Abstract: In this paper, we aim to estimate the relative pose and focal length between two views with known intrinsic parameters except for an unknown focal length from two affine correspondences (ACs). Cameras are commonly used in combination with inertial measurement units (IMUs) in applications such as self-driving cars, smartphones, and unmanned aerial vehicles. The vertical direction of camera views can be obtained by IMU measurements. The relative pose between two cameras is reduced from 5DOF to 3DOF. We propose a new solver to estimate the 3DOF relative pose and focal length. First, we establish constraint equations from two affine correspondences when the vertical direction is known. Then, based on the properties of the equation system with nontrivial solutions, four equations can be derived. These four equations only involve two parameters: the focal length and the relative rotation angle. Finally, the polynomial eigenvalue method is utilized to solve the problem of focal length and relative rotation angle. The proposed solver is evaluated using synthetic and real-world datasets. The results show that our solver performs better than the existing state-of-the-art solvers.

Abstract PDF Upgrade to Chat

Summary

The paper introduces a minimal solver for 3-DOF relative pose and focal length estimation using just two affine correspondences and IMU-derived vertical information.
The methodology leverages Cayley parameterization and transforms the problem into a polynomial eigenvalue formulation, enhancing numerical stability and computational efficiency.
Experimental results demonstrate that the proposed approach reduces errors in focal, rotation, and translation estimates by one to two orders of magnitude compared to existing methods on both synthetic and real datasets.

Minimal Solver for Relative Pose with Unknown Focal Length from Two Affine Correspondences under Known Vertical

Problem Setting and Prior Work

Relative pose estimation with unknown focal length is central in monocular SLAM, SfM, and VO, especially in robotics and autonomous driving. Traditional solutions require 6 point correspondences (for semi-calibrated cameras with unknown focal), or 5 for essential matrix estimation in fully calibrated scenarios. However, recent research leverages affine correspondences (ACs), which encode both point matches and local image Jacobians, to reduce the required minimal sample size for robust estimation. Simultaneously, the widespread co-deployment of visual sensors with IMUs in self-driving and mobile platforms enables knowledge of the vertical direction, reducing the minimal problem's degrees of freedom (DOF).

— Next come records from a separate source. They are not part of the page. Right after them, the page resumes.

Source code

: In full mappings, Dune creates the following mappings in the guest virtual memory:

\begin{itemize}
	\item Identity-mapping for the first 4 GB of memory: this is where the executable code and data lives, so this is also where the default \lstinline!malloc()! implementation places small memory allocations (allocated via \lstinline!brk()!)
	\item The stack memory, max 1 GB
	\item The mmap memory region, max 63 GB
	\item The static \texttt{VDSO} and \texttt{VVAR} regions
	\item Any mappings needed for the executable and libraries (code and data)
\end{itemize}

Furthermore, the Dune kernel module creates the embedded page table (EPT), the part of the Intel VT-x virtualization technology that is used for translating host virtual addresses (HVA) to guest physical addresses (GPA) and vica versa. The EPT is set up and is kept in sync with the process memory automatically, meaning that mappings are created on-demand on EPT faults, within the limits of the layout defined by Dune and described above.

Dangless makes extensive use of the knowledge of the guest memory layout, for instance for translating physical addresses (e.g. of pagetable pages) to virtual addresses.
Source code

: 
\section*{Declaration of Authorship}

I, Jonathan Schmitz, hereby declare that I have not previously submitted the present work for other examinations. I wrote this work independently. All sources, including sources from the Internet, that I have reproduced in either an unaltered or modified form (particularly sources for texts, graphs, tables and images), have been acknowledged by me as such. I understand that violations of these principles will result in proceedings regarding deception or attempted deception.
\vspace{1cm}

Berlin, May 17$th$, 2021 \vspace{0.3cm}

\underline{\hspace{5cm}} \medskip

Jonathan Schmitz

Prior solvers using ACs either operate under more restrictive motion assumptions (planarity, e.g. [21]) or require more samples (such as 4-pt solvers with IMU, e.g. [26]) or do not exploit IMU priors for tighter reduction in DOF. Polynomial system-solving approaches, including Gröbner basis and polynomial eigenvalue methods, remain the core algebraic tool for such minimal solvers. The challenge is to further minimize sample size, maximize numerical stability, and general applicability to arbitrary motion with minimal algebraic and computational complexity.

Methodology

The proposed solver provides a solution to the $3$-DOF relative pose and focal length estimation for the semi-calibrated two-view setting, given only two ACs and knowledge of the vertical direction (from an IMU). The approach tightly integrates AC-provided constraints and the reduction of DOF—achievable due to IMU-supplied roll and pitch, such that the remaining unknown is a single rotation angle about the vertical axis.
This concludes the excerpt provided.